• [Work instructions]: Copy the data that follows, exactly and completely.

Dataset entries:
......

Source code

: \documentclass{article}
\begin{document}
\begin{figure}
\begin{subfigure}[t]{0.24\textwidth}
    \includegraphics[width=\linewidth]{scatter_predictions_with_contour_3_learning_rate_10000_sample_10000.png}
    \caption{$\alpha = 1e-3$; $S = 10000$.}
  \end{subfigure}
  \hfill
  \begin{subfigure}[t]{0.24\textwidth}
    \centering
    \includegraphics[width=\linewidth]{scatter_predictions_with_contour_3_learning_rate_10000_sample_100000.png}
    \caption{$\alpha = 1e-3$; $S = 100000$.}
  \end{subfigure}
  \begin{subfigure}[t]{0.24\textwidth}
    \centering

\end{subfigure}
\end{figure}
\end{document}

......

• [Response]:
Source code

: \documentclass{article}
\begin{document}
\begin{figure}
\begin{subfigure}[t]{0.24\textwidth}
    \includegraphics[width=\linewidth]{scatter_predictions_with_contour_3_learning_rate_10000_sample_10000.png}
    \caption{$\alpha = 1e-3$; $S = 10000$.}
  \end{subfigure}
  \hfill
  \begin{subfigure}[t]{0.24\textwidth}
    \centering
    \includegraphics[width=\linewidth]{scatter_predictions_with_contour_3_learning_rate_10000_sample_100000.png}
    \caption{$\alpha = 1e-3$; $S = 100000$.}
  \end{subfigure}
  \begin{subfigure}[t]{0.24\textwidth}
    \centering

\end{subfigure}
\end{figure}
\end{document}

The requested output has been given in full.